Stored items:
━━━━━━━━━━━━━━━━━━━━
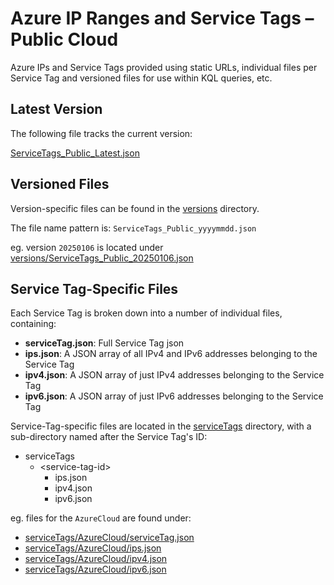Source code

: # Azure IP Ranges and Service Tags – Public Cloud

 Azure IPs and Service Tags provided using static URLs, individual files per Service Tag and versioned files for use within KQL queries, etc.

## Latest Version
The following file tracks the current version:

[ServiceTags_Public_Latest.json](ServiceTags_Public_Latest.json)

## Versioned Files
Version-specific files can be found in the [versions](versions) directory.

The file name pattern is: `ServiceTags_Public_yyyymmdd.json`

eg. version `20250106` is located under [versions/ServiceTags_Public_20250106.json](\versions\ServiceTags_Public_20250106.json)

## Service Tag-Specific Files
Each Service Tag is broken down into a number of individual files, containing:

- **serviceTag.json**: Full Service Tag json
- **ips.json**: A JSON array of all IPv4 and IPv6 addresses belonging to the Service Tag
- **ipv4.json**: A JSON array of just IPv4 addresses belonging to the Service Tag
- **ipv6.json**: A JSON array of just IPv6 addresses belonging to the Service Tag

Service-Tag-specific files are located in the [serviceTags](serviceTags) directory, with a sub-directory named after the Service Tag's ID:

- serviceTags
  - \<service-tag-id\>
    - ips.json
    - ipv4.json
    - ipv6.json

eg. files for the `AzureCloud` are found under:
- [serviceTags/AzureCloud/serviceTag.json](serviceTags/AzureCloud/serviceTag.json)
- [serviceTags/AzureCloud/ips.json](serviceTags/AzureCloud/ips.json)
- [serviceTags/AzureCloud/ipv4.json](serviceTags/AzureCloud/ipv4.json)
- [serviceTags/AzureCloud/ipv6.json](serviceTags/AzureCloud/ipv6.json)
━━━━━━━━━━━━━━━━━━━━
Repeat each record exactly as shown above, dropping all images.

Source code

: # Azure IP Ranges and Service Tags – Public Cloud

 Azure IPs and Service Tags provided using static URLs, individual files per Service Tag and versioned files for use within KQL queries, etc.

## Latest Version
The following file tracks the current version:

[ServiceTags_Public_Latest.json](ServiceTags_Public_Latest.json)

## Versioned Files
Version-specific files can be found in the [versions](versions) directory.

The file name pattern is: `ServiceTags_Public_yyyymmdd.json`

eg. version `20250106` is located under [versions/ServiceTags_Public_20250106.json](\versions\ServiceTags_Public_20250106.json)

## Service Tag-Specific Files
Each Service Tag is broken down into a number of individual files, containing:

- **serviceTag.json**: Full Service Tag json
- **ips.json**: A JSON array of all IPv4 and IPv6 addresses belonging to the Service Tag
- **ipv4.json**: A JSON array of just IPv4 addresses belonging to the Service Tag
- **ipv6.json**: A JSON array of just IPv6 addresses belonging to the Service Tag

Service-Tag-specific files are located in the [serviceTags](serviceTags) directory, with a sub-directory named after the Service Tag's ID:

- serviceTags
  - \<service-tag-id\>
    - ips.json
    - ipv4.json
    - ipv6.json

eg. files for the `AzureCloud` are found under:
- [serviceTags/AzureCloud/serviceTag.json](serviceTags/AzureCloud/serviceTag.json)
- [serviceTags/AzureCloud/ips.json](serviceTags/AzureCloud/ips.json)
- [serviceTags/AzureCloud/ipv4.json](serviceTags/AzureCloud/ipv4.json)
- [serviceTags/AzureCloud/ipv6.json](serviceTags/AzureCloud/ipv6.json)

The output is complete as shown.